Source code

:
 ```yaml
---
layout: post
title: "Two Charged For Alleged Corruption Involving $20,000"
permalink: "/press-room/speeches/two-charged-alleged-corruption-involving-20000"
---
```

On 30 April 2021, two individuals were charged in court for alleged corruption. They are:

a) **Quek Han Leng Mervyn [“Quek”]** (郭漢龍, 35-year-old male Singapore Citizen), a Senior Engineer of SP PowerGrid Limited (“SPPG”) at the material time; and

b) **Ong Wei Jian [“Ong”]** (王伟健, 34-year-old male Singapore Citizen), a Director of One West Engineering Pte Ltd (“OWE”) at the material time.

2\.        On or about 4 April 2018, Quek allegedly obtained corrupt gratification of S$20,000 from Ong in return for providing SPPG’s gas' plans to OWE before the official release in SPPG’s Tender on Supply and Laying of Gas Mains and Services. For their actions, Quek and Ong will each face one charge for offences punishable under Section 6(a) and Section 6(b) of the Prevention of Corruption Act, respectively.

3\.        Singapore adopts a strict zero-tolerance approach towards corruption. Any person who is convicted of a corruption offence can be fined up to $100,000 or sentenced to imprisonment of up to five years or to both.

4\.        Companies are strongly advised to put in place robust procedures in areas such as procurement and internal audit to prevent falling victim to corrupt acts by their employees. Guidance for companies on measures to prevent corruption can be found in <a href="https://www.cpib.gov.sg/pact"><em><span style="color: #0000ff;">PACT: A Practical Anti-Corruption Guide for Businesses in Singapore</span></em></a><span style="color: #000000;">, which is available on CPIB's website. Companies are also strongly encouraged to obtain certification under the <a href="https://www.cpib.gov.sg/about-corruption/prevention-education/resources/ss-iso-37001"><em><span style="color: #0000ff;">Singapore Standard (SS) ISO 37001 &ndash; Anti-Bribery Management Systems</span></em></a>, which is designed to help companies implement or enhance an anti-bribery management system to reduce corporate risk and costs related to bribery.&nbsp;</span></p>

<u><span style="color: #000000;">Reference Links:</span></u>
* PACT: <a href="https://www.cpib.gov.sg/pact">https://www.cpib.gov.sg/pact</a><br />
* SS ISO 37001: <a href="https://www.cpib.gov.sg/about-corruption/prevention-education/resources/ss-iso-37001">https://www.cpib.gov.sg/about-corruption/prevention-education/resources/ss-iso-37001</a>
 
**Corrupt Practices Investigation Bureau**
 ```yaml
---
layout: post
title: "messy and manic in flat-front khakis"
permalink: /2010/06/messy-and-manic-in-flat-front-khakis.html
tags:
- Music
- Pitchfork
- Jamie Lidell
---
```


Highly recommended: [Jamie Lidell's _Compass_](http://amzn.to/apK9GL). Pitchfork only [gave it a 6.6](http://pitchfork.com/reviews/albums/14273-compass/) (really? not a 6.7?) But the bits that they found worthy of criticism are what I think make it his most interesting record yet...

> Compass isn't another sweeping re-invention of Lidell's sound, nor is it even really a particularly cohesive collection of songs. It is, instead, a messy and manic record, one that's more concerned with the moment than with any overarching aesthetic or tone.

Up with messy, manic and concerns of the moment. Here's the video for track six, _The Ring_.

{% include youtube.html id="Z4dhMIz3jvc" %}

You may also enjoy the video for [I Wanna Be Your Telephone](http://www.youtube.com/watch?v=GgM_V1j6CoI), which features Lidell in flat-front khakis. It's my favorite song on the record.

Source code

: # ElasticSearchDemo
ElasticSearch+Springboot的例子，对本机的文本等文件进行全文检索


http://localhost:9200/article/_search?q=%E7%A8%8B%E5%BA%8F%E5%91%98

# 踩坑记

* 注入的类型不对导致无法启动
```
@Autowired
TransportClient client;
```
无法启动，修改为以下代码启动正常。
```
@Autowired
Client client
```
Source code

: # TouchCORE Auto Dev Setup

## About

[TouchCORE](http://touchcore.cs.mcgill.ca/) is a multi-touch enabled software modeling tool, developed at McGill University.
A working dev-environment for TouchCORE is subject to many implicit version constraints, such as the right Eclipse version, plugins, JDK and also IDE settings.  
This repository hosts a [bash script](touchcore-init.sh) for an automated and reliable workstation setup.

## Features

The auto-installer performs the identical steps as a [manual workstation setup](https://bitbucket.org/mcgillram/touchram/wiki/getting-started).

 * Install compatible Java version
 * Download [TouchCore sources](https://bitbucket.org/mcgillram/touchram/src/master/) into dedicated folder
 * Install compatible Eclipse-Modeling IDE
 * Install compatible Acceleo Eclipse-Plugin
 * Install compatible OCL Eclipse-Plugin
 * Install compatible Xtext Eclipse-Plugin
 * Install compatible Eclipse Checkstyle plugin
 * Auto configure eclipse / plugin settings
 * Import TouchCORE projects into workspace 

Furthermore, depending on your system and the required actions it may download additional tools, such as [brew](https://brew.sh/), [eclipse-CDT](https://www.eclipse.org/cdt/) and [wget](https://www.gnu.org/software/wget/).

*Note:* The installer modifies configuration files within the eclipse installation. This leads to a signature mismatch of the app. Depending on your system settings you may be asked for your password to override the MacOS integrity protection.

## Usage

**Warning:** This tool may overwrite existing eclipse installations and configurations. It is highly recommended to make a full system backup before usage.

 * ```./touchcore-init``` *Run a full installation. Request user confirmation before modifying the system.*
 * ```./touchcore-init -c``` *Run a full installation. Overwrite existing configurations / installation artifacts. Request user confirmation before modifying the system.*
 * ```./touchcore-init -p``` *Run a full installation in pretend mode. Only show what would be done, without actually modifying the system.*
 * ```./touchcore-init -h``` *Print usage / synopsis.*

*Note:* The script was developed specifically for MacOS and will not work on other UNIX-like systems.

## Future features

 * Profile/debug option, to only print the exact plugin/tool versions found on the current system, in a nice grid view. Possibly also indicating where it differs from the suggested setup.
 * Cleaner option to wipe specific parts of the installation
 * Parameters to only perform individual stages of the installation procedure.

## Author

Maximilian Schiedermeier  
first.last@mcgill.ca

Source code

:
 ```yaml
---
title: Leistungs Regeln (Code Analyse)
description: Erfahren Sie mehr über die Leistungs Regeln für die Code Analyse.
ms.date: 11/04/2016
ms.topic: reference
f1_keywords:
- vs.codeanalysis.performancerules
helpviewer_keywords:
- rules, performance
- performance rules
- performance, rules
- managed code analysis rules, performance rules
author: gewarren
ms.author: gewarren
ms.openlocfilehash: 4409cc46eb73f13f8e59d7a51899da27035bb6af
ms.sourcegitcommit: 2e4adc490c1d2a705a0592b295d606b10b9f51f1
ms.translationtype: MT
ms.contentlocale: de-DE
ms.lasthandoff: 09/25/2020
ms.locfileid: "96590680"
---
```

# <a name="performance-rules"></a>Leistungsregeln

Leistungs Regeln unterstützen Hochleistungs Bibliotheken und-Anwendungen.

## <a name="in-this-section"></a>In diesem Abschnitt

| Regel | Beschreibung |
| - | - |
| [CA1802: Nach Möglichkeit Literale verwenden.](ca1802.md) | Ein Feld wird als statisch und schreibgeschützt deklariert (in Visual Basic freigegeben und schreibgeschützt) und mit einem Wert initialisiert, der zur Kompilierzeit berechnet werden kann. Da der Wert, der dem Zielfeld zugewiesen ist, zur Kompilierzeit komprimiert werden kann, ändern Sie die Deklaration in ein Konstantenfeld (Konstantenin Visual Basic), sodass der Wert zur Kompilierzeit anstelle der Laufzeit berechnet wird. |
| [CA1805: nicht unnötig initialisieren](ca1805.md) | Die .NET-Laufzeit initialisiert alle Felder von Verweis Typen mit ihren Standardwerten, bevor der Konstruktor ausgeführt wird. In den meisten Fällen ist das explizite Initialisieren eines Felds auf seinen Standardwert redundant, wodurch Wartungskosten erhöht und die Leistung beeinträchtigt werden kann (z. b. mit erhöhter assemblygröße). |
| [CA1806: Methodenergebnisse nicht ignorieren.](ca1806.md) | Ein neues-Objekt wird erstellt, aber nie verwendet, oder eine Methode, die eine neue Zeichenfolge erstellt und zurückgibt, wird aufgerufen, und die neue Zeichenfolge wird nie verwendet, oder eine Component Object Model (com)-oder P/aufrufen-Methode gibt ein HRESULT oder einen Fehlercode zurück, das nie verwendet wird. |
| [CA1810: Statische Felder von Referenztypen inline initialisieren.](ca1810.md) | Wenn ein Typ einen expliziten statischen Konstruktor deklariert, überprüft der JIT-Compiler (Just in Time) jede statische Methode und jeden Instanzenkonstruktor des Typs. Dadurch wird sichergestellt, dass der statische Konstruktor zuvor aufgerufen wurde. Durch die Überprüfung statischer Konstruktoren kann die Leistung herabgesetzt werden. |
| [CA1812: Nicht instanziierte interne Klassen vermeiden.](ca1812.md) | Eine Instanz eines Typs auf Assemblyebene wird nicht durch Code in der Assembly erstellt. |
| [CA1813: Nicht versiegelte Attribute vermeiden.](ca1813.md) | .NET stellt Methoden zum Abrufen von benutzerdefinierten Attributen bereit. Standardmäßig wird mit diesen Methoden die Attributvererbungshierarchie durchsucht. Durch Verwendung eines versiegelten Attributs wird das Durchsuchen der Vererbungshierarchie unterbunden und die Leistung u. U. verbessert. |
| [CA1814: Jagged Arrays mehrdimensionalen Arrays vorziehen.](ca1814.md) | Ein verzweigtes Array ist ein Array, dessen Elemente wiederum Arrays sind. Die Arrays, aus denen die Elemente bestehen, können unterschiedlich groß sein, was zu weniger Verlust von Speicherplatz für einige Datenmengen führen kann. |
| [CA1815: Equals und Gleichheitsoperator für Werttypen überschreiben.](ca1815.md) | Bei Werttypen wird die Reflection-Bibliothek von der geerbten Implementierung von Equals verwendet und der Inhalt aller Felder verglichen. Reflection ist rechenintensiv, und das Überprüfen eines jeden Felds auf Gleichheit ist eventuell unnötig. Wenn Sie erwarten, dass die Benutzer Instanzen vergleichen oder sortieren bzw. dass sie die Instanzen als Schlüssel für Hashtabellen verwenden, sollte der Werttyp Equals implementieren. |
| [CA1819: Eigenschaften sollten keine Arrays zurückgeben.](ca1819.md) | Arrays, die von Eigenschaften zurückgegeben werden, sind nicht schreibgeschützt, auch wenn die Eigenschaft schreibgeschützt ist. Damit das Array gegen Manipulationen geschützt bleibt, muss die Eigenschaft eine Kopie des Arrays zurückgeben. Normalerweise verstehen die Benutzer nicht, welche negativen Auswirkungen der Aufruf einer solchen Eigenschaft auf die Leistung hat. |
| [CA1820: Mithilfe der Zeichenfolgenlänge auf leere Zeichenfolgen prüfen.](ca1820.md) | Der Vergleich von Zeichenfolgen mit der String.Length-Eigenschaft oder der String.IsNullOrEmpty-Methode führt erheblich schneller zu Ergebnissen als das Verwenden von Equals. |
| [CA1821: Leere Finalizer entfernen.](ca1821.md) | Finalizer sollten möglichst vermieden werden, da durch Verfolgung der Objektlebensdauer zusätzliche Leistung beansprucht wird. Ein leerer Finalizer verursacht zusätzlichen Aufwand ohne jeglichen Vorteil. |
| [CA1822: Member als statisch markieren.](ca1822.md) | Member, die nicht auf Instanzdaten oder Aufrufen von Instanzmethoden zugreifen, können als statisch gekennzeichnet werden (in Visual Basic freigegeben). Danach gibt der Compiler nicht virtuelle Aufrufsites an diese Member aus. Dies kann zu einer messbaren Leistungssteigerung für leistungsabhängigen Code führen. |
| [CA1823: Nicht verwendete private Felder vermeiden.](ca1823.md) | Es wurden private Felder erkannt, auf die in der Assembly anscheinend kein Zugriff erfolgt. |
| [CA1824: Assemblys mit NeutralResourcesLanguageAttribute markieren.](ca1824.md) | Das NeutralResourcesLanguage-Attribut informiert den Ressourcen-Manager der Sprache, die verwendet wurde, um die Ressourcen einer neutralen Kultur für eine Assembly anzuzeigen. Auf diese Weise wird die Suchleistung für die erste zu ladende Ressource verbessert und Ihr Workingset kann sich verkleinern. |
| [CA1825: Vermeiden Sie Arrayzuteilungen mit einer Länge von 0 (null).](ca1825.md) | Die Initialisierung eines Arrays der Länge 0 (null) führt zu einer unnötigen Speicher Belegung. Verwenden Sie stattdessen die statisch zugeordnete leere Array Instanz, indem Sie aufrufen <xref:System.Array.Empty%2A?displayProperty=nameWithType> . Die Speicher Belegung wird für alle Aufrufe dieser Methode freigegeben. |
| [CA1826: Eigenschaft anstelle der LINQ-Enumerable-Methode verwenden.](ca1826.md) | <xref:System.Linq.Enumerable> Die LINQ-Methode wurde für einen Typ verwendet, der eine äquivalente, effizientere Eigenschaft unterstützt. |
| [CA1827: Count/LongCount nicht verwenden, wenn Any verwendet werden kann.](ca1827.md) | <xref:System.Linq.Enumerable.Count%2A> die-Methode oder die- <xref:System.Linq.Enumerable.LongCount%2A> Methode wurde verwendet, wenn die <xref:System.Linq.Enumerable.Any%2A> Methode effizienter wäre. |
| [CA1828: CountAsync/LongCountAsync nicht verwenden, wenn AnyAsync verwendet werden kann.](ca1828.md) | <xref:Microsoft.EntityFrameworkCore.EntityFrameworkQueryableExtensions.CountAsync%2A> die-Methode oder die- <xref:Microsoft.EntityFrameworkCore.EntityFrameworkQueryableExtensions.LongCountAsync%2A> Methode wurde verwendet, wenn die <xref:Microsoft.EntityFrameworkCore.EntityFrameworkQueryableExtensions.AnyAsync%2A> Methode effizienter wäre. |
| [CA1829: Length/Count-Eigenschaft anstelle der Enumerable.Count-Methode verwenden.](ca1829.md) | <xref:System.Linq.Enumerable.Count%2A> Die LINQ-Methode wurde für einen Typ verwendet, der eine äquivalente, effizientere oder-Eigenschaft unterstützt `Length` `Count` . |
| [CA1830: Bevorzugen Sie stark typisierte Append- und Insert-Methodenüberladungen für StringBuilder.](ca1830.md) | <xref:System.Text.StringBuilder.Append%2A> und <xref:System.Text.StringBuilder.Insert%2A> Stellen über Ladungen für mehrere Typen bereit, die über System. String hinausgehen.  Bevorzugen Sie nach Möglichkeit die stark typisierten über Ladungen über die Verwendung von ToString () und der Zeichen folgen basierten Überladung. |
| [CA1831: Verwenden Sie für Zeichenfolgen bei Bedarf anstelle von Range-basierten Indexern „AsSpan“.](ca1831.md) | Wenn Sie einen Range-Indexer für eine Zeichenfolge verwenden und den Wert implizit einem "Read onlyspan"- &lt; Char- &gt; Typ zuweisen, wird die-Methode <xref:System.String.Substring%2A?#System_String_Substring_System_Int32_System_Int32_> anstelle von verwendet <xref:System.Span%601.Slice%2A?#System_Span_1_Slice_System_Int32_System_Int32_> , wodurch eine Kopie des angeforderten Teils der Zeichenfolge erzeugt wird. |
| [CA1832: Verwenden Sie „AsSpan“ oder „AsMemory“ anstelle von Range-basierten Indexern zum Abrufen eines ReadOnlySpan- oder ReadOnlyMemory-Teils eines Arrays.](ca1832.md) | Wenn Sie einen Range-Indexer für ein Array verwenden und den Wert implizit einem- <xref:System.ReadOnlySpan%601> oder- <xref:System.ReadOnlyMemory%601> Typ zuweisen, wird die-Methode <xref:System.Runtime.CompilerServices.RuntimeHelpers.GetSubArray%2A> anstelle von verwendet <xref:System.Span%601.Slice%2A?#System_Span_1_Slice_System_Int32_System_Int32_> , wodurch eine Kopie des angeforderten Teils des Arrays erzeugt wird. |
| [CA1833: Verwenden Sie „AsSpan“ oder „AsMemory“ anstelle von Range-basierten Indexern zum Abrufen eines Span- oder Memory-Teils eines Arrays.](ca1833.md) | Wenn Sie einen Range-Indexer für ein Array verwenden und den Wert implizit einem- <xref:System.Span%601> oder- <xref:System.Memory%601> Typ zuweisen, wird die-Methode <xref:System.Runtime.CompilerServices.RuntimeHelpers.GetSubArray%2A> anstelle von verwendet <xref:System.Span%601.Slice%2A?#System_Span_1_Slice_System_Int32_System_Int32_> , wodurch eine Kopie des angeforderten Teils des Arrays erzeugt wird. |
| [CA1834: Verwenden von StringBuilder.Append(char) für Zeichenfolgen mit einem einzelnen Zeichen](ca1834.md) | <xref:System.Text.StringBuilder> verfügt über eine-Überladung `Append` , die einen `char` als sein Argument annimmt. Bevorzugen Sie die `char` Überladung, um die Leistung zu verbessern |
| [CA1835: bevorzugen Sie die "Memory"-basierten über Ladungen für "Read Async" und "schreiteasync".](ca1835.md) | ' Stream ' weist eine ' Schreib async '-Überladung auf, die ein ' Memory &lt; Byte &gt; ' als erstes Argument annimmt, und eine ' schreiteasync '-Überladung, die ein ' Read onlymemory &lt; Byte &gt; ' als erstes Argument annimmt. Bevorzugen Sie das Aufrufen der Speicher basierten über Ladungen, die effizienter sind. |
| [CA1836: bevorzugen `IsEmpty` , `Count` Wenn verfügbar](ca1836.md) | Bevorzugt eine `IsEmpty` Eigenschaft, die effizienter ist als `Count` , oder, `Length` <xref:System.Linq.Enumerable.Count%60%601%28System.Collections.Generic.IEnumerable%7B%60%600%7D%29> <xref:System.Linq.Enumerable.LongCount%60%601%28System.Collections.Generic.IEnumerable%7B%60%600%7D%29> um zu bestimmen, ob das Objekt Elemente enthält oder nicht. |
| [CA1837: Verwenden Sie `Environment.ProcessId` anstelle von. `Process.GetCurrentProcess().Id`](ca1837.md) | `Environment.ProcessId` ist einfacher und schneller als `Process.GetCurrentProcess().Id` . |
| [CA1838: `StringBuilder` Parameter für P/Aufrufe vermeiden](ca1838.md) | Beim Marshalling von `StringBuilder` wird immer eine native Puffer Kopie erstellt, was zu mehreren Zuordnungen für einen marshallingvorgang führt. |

Work to complete:
Work out how many lines in the records above contain the word "sind", and reply with that number alone.

Task output:
3